____ Material to process

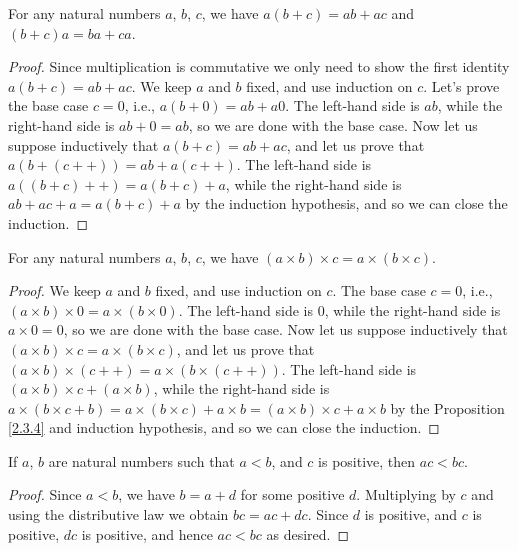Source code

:\begin{proposition}\label{2.3.4}
For any natural numbers \(a\), \(b\), \(c\), we have \(a(b + c) = ab + ac\) and \((b + c)a = ba + ca\).
\end{proposition}

\begin{proof}
Since multiplication is commutative we only need to show the first identity \(a(b + c) = ab + ac\).
We keep \(a\) and \(b\) fixed, and use induction on \(c\).
Let’s prove the base case \(c = 0\), i.e., \(a(b + 0) = ab + a0\).
The left-hand side is \(ab\), while the right-hand side is \(ab + 0 = ab\), so we are done with the base case.
Now let us suppose inductively that \(a(b + c) = ab + ac\), and let us prove that \(a(b + (c++)) = ab + a(c++)\).
The left-hand side is \(a((b + c)++) = a(b + c) + a\), while the right-hand side is \(ab + ac + a = a(b + c) + a\) by the induction hypothesis, and so we can close the induction.
\end{proof}

\begin{proposition}\label{2.3.5}
For any natural numbers \(a\), \(b\), \(c\), we have \((a \times b) \times c = a \times (b \times c)\).
\end{proposition}

\begin{proof}
We keep \(a\) and \(b\) fixed, and use induction on \(c\).
The base case \(c = 0\), i.e., \((a \times b) \times 0 = a \times (b \times 0)\).
The left-hand side is \(0\), while the right-hand side is \(a \times 0 = 0\), so we are done with the base case.
Now let us suppose inductively that \((a \times b) \times c = a \times (b \times c)\), and let us prove that \((a \times b) \times (c++) = a \times (b \times (c++))\).
The left-hand side is \((a \times b) \times c + (a \times b)\), while the right-hand side is \(a \times (b \times c + b) = a \times (b \times c) + a \times b = (a \times b) \times c + a \times b\) by the Proposition \ref{2.3.4} and induction hypothesis, and so we can close the induction.
\end{proof}

\begin{proposition}\label{2.3.6}
If \(a\), \(b\) are natural numbers such that \(a < b\), and \(c\) is positive, then \(ac < bc\).
\end{proposition}

\begin{proof}
Since \(a < b\), we have \(b = a + d\) for some positive \(d\).
Multiplying by \(c\) and using the distributive law we obtain \(bc = ac + dc\).
Since \(d\) is positive, and \(c\) is positive, \(dc\) is positive, and hence \(ac < bc\) as desired.
\end{proof}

________

Exclude all images and retype the data precisely.

Your response
Source code

:\begin{proposition}\label{2.3.4}
For any natural numbers \(a\), \(b\), \(c\), we have \(a(b + c) = ab + ac\) and \((b + c)a = ba + ca\).
\end{proposition}

\begin{proof}
Since multiplication is commutative we only need to show the first identity \(a(b + c) = ab + ac\).
We keep \(a\) and \(b\) fixed, and use induction on \(c\).
Let’s prove the base case \(c = 0\), i.e., \(a(b + 0) = ab + a0\).
The left-hand side is \(ab\), while the right-hand side is \(ab + 0 = ab\), so we are done with the base case.
Now let us suppose inductively that \(a(b + c) = ab + ac\), and let us prove that \(a(b + (c++)) = ab + a(c++)\).
The left-hand side is \(a((b + c)++) = a(b + c) + a\), while the right-hand side is \(ab + ac + a = a(b + c) + a\) by the induction hypothesis, and so we can close the induction.
\end{proof}

\begin{proposition}\label{2.3.5}
For any natural numbers \(a\), \(b\), \(c\), we have \((a \times b) \times c = a \times (b \times c)\).
\end{proposition}

\begin{proof}
We keep \(a\) and \(b\) fixed, and use induction on \(c\).
The base case \(c = 0\), i.e., \((a \times b) \times 0 = a \times (b \times 0)\).
The left-hand side is \(0\), while the right-hand side is \(a \times 0 = 0\), so we are done with the base case.
Now let us suppose inductively that \((a \times b) \times c = a \times (b \times c)\), and let us prove that \((a \times b) \times (c++) = a \times (b \times (c++))\).
The left-hand side is \((a \times b) \times c + (a \times b)\), while the right-hand side is \(a \times (b \times c + b) = a \times (b \times c) + a \times b = (a \times b) \times c + a \times b\) by the Proposition \ref{2.3.4} and induction hypothesis, and so we can close the induction.
\end{proof}

\begin{proposition}\label{2.3.6}
If \(a\), \(b\) are natural numbers such that \(a < b\), and \(c\) is positive, then \(ac < bc\).
\end{proposition}

\begin{proof}
Since \(a < b\), we have \(b = a + d\) for some positive \(d\).
Multiplying by \(c\) and using the distributive law we obtain \(bc = ac + dc\).
Since \(d\) is positive, and \(c\) is positive, \(dc\) is positive, and hence \(ac < bc\) as desired.
\end{proof}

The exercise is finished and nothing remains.